THUNDER BAY – There are an estimated 2,000 individuals with Fetal Alcohol Spectrum Disorder in Northwestern Ontario according to NorWest Community Health Centres.
About 15 years ago, the NorWest Community Health Centres answered to a community call to assist with the development of a Fetal Alcohol Spectrum Coalition with 20 partner agencies.
The centre obtained several grants and became involved in a number of initiatives that allowed it to function as a location for training, support and awareness.
Health and social programs manager Anita Jean said they’ve been working with community partners to develop FASD services addressing the needs of both clients and service providers.
The Norwest Community Health Centre and the Fetal Alcohol Spectrum Awareness Committee hosted the Fetal Alcohol Spectrum Disorder annual training event Thursday.
“We have a lot of individuals that have FASD in the region,” Jean said.
“The conservative estimate is about 2,000 that have essentially a permanent disability.”
According to NorWest Community Health Centres prenatal exposure has been recognized as the leading known cause of disability in the country. It is estimated that 300,000 people in Canada have Fetal Alcohol Spectrum Disorder.
“For a few years now we have been able to operate a diagnostic clinic, and we see about 50 clients at the diagnostic clinic during the year,” Jean said.

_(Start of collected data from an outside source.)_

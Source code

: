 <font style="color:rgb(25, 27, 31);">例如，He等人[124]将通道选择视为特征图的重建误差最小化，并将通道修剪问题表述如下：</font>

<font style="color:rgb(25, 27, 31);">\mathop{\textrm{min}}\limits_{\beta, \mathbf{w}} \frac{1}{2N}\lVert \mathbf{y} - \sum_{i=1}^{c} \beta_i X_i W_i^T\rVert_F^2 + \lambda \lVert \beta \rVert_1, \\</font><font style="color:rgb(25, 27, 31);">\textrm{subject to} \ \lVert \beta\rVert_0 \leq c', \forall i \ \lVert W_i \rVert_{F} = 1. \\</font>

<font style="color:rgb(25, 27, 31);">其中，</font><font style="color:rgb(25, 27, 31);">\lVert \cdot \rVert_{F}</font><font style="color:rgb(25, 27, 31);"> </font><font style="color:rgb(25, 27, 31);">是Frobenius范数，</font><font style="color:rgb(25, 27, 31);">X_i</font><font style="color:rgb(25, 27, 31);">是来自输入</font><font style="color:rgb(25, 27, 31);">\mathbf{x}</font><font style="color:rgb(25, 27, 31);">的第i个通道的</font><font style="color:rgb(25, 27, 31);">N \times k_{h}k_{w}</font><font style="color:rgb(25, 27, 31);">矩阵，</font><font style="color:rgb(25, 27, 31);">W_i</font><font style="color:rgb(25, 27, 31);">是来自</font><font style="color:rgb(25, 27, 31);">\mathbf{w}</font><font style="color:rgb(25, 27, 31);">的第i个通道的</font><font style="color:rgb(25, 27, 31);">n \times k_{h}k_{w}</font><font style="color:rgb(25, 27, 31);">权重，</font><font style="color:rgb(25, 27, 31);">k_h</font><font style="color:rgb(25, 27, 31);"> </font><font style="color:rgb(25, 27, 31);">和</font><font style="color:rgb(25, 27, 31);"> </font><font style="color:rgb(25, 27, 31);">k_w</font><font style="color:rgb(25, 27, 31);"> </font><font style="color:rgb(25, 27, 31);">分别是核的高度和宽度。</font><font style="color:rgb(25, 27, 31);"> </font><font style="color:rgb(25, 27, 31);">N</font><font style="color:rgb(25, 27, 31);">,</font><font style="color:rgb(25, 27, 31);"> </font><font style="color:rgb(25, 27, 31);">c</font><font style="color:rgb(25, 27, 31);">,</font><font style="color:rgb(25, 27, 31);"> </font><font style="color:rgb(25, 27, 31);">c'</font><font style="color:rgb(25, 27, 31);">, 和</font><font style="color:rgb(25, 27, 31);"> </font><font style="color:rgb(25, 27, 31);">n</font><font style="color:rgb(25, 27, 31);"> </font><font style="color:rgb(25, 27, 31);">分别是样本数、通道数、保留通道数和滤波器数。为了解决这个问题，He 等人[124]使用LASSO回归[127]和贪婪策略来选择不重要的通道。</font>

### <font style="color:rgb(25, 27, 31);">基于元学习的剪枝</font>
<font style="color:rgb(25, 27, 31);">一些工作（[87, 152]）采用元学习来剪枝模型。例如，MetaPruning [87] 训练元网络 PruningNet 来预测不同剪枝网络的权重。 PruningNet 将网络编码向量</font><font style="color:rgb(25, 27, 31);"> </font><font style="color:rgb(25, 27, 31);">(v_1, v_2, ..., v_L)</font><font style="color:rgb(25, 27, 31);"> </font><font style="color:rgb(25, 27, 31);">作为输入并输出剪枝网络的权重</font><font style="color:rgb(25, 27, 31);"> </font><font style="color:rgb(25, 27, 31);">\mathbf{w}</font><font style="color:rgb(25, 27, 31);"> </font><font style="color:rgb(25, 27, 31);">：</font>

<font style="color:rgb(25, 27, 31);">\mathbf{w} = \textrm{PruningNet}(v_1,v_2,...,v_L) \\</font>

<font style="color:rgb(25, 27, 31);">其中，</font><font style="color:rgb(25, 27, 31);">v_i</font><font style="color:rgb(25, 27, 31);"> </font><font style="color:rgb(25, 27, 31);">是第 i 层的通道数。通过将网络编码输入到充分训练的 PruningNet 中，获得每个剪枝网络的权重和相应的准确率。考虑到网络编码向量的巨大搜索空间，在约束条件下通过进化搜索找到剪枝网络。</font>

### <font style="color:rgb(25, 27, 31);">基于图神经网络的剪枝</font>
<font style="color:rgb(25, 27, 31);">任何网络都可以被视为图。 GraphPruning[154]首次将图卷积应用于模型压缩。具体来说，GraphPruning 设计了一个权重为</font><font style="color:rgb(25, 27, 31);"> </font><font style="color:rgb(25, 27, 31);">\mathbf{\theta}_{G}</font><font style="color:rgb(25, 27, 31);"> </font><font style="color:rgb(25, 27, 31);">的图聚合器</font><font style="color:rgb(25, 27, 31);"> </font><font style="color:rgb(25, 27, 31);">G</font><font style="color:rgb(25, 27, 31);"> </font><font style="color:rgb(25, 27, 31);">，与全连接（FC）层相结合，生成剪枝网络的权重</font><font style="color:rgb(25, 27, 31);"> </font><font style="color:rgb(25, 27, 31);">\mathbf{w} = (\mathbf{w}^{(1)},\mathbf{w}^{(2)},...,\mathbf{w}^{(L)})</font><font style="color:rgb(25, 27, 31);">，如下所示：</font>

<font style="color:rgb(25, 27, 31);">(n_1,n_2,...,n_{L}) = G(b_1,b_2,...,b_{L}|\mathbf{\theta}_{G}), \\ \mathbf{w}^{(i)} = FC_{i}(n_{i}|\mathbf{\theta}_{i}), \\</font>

“Half of them don’t have primary care, so we take them on as part of our practice and we are really learning from them, we are getting some ideas in terms of programs and we are establishing new strategies.”
As part of the centre’s strategies for FASD services the training event is held each year, bringing several individuals from a variety of backgrounds including corrections, teaching, and social work.
Special guest Hamilton’s St. Joseph’s Healthcare clinical psychologist Kaitlyn McLachlan said she’s increasing people’s awareness for the characteristics of people who have FASD.
“The impact can be really wide ranging,” McLachlan said. “It differs a lot from person to person but what we see is deficits resulting from alcohol use during pregnancy that can impact the way a person thinks, feels, and behaves.”
FASD causes problems throughout an individual’s lifespan such as difficulties with learning, memory loss, attention, and problem solving.
The effects last a lifetime, and there is no cure.
“We know that early recognition and intervention of people with the disability is a really important protective factor that can greatly improve developmental outcomes and quality of life,” McLachlan said.
“You might be able to help them and do better across their lifetime if you understand what’s challenging for them and find important and specific ways of supporting their needs.” McLachlan wants to remind people that there is no safe amount or timing of drinking during a pregnancy.